Tuesday, January 17, 2006

"Red Diaper" goes "Red, White, and Blue"

Take the moral anguish over the use of force in Jewish filmaker Steven Spielberg's movie "Munich."

Contrast that with the muscularly military conservativism of the Jewish "neoconservative" intellectuals and policy makers who helped plan the invasion of Iraq.

This tension is not new.

This writer witnessed it as a graduate student during the "Free Speech Movement" at the University of California, Berkeley more than 40 years ago.

On the one side, along with many who were not Jewish, radical Jewish students and their sometimes youngish professors. On the other a handful of older conservative Jewish scholars, often left in their youth, who turned from diatribe against American culture and capitalism in the 1930's to diatribe against student radicals in the 1960's. One example: sociologist Lewis Feuer.

Back then the left (or "New Left") prevailed -- more critical of anti-communism than of communism, traumatized by the anti-Semitic overtones of McCarthyism. Denouncing American power as imperialism, spurred on by opposition to the Vietnam war and by an alliance with the Civil Rights movement.

In the liberal-radical tradition of Jewish Americana there sometimes seemed a defensive, reflexive "anti-Americanism" critical of gentile values, seeing patriotism as a disguise for anti-Semitism -- sometimes even mocking the American flag. A tendency to apologize for the Soviet Union while criticizing the United States.

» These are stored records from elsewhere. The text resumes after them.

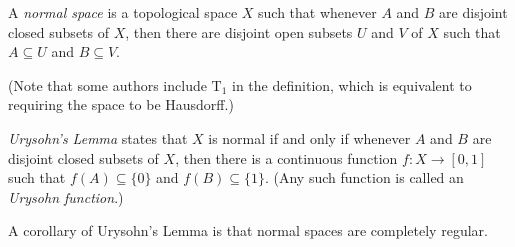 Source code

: \documentclass{article}
\begin{document}

A \emph{normal space} is a topological space $X$
such that whenever $A$ and $B$ are disjoint closed subsets of $X$,
then there are disjoint open subsets $U$ and $V$ of $X$
such that $A\subseteq U$ and $B\subseteq V$.

(Note that some authors include $\mathrm{T}_1$ in the definition,
which is equivalent to requiring the space to be Hausdorff.)

\emph{Urysohn's Lemma} states that $X$ is normal
if and only if
whenever $A$ and $B$ are disjoint closed subsets of $X$,
then there is a continuous function $f\colon X\to[0,1]$
such that $f(A)\subseteq\{0\}$ and $f(B)\subseteq\{1\}$.
(Any such function is called an \emph{Urysohn function}.)

A corollary of Urysohn's Lemma
is that normal  spaces are completely regular.
\end{document}
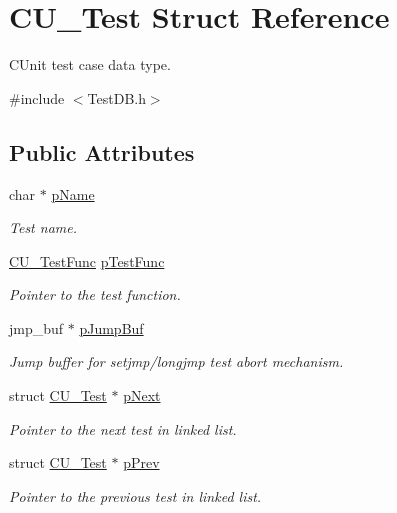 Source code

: \hypertarget{struct_c_u___test}{\section{C\+U\+\_\+\+Test Struct Reference}
\label{struct_c_u___test}
}


C\+Unit test case data type.  




{\ttfamily \#include $<$Test\+D\+B.\+h$>$}

\subsection*{Public Attributes}
\begin{DoxyCompactItemize}
\item 
char $\ast$ \hyperlink{struct_c_u___test_ae1f688f9e108805d7f59ee364c5eb2a2}{p\+Name}
\begin{DoxyCompactList}\small\item\em Test name. \end{DoxyCompactList}\item 
\hyperlink{group___framework_ga5868148b642b30635b8fe7f095c5b493}{C\+U\+\_\+\+Test\+Func} \hyperlink{struct_c_u___test_a9543ec07c51ec70a40cdd845ce3bf55b}{p\+Test\+Func}
\begin{DoxyCompactList}\small\item\em Pointer to the test function. \end{DoxyCompactList}\item 
jmp\+\_\+buf $\ast$ \hyperlink{struct_c_u___test_ada5212c6bacdbaf9319968d895a69ce4}{p\+Jump\+Buf}
\begin{DoxyCompactList}\small\item\em Jump buffer for setjmp/longjmp test abort mechanism. \end{DoxyCompactList}\item 
struct \hyperlink{struct_c_u___test}{C\+U\+\_\+\+Test} $\ast$ \hyperlink{struct_c_u___test_abca70319a9ee946094bd7de3e3207141}{p\+Next}
\begin{DoxyCompactList}\small\item\em Pointer to the next test in linked list. \end{DoxyCompactList}\item 
struct \hyperlink{struct_c_u___test}{C\+U\+\_\+\+Test} $\ast$ \hyperlink{struct_c_u___test_a1b0ae6d72f43397547a0ff3680001c24}{p\+Prev}
\begin{DoxyCompactList}\small\item\em Pointer to the previous test in linked list. \end{DoxyCompactList}\end{DoxyCompactItemize}



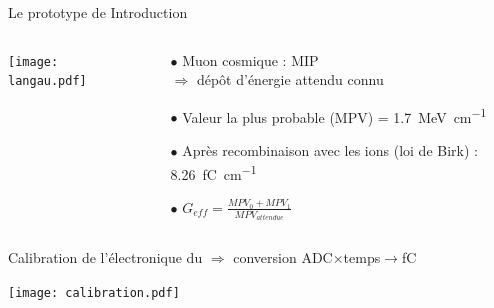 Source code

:    \begin{frame}{Le prototype de \TOO{}}{Introduction}
    	\begin{scriptsize}
            \begin{columns}
                \begin{column}{0.6\textwidth}
                    \centering \texttt{[image: langau.pdf]}
                \end{column}\hfill
                \begin{column}{0.4\textwidth}
                    \begin{itemize}
       					\item[$\bullet$] Muon cosmique : MIP \\ $\Rightarrow$ dépôt d'énergie attendu connu
       					\item[$\bullet$] Valeur la plus probable (MPV) = \SI{1.7}{\mega\electronvolt\per\centi\meter}
       					\item[$\bullet$] Après recombinaison avec les ions (loi de Birk) : \SI{8.26}{\femto\coulomb\per\centi\meter}
       					\item[$\bullet$] $G_{eff}=\frac{MPV_0 + MPV_1}{MPV_{attendue}}$
       				\end{itemize}
                \end{column}
            \end{columns}
            \vspace{0.2cm}
            Calibration de l'électronique du \TOO{} $\Rightarrow$ conversion ADC$\times$temps$\to$\si{\femto\coulomb}
            \begin{center} \texttt{[image: calibration.pdf]} \end{center}
	    \end{scriptsize}
    \end{frame}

It was a tradition which sometimes sought protection from gentile American culture by hiding in the cocoon of abstract European Jewish Marxist thought. A few even spied for the Soviet Union. Apologetics for Stalin in the battle against facism produced a generation of "red diaper babies."

Back then a keen awareness of barriers against Jews in MANY areas of American life. Yet a hungry quest for upward mobility, for respectability and wealth and power in America's law, medicine, cities, suburbs, schools, universities, government and corporations.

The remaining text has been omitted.